Give only the number of lines in these records that include "Project".

***** Given entries

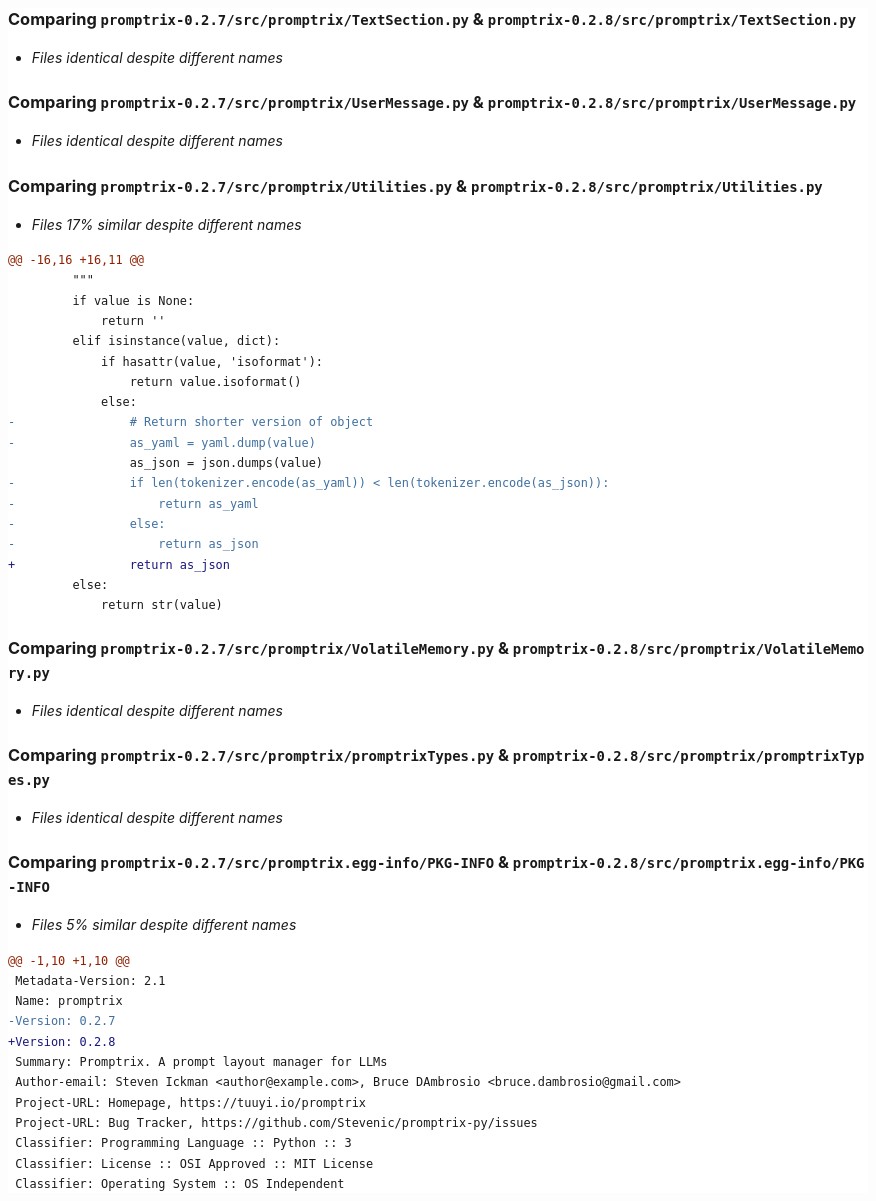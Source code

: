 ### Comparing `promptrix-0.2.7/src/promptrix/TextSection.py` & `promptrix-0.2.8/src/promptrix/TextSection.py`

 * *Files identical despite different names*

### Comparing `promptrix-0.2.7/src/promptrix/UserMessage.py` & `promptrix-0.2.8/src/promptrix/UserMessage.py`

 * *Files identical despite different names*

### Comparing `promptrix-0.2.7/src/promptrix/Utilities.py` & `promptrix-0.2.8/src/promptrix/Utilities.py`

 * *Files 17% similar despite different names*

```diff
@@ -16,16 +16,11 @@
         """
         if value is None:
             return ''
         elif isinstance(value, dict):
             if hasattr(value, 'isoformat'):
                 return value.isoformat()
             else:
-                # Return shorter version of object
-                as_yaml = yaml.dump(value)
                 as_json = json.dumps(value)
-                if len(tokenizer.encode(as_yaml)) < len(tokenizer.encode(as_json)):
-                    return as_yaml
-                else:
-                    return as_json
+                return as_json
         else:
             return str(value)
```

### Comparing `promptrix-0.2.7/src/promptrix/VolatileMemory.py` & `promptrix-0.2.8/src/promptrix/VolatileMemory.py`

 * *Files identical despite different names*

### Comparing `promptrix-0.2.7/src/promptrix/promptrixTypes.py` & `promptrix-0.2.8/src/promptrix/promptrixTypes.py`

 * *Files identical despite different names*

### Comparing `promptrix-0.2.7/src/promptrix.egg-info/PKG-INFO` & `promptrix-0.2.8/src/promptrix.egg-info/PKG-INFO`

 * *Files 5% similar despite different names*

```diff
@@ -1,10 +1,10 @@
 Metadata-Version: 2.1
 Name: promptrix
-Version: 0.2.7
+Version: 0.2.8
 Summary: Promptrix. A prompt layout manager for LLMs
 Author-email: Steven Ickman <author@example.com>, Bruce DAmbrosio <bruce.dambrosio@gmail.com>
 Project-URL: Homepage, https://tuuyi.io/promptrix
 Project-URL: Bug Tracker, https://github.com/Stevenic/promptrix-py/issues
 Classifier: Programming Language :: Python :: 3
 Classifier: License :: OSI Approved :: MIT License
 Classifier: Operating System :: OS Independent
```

**********

**Written response**
2